PS - NM - Emmanuelli

Publié le par France Républicaine

LYON, 23 mars 2005 (AFP) - Le député PS des Landes Henri Emmanuelli a estimé mercredi à Lyon que la décision de l'Union européenne de revoir en profondeur la directive Bolkestein sur la libéralisation des services, à la demande du président Jacques Chirac, prouvait que "lorsque la France proteste, l'Europe bouge".

"On ne peut pas dire à la fois: quand on proteste cela a des effets et dire en même temps: ce n'est pas la peine de voter non (au référendum sur la constitution européenne) parce que cela ne changera rien", a déclaré à la presse M. Emmanuelli, qui fait campagne pour le non malgré la victoire du oui lors du référendum interne au PS.

Il s'est toutefois interrogé sur la date de la révision de cette directive. "Quand ? Avant ou après le référendum ?"

Le leader du courant Nouveau Monde s'exprimait avant de tenir un meeting devant plusieurs centaines de personnes dans un hôtel de Lyon, aux côtés d'un représentant d'Attac et du responsable du collectif socialiste pour le non dans le Rhône.

Le député avait dans la journée de mercredi rencontré des salariés de l'usine Bosch à Vénissieux (Rhône), à qui la direction avait posé comme condition du maintien de l'activité du site le passage à 36 heures de travail hebdomadaire sans compensation financière.

"C'est le symbole du chantage exercé sur les salariés.
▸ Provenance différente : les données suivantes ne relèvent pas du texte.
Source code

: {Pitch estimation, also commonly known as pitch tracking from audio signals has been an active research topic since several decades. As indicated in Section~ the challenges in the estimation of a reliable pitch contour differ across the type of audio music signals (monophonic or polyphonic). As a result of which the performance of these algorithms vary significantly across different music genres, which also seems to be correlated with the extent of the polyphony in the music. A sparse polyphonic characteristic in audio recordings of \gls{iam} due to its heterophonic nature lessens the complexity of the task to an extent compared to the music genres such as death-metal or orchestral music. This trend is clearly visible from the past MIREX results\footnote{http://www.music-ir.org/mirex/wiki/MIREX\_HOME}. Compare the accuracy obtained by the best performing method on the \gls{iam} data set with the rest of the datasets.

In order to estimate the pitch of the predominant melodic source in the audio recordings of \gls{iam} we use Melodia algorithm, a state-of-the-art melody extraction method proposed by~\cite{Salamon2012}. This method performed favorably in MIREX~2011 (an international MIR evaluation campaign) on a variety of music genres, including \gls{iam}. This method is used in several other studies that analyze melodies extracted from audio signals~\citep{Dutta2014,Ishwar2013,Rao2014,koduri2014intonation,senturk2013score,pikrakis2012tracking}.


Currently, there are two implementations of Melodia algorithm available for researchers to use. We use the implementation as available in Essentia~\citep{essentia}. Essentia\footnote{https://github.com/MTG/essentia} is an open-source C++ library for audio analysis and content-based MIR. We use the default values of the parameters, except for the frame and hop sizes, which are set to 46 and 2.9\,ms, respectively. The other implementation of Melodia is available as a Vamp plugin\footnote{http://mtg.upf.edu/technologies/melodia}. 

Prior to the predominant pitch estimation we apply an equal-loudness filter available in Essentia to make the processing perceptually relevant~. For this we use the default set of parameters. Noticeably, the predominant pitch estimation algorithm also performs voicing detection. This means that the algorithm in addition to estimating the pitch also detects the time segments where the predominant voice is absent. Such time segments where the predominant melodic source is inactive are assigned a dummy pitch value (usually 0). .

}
Et le traité (constitutionnel européen) interdit de prendre des mesures pour éviter cela", a affirmé M. Emmanuelli.

"Le choix n'est pas pour ou contre l'Europe comme on va vous le marteler", a déclaré M. Emmanuelli lors du meeting. La question, c'est "quelle Europe?", a-t-il ajouté.

"Ce traité n'offre pas de perspectives sur le plan démocratique, ne protège pas les services publics, ne permet pas une Europe sociale et ne permet pas une construction politique", a-t-il dénoncé.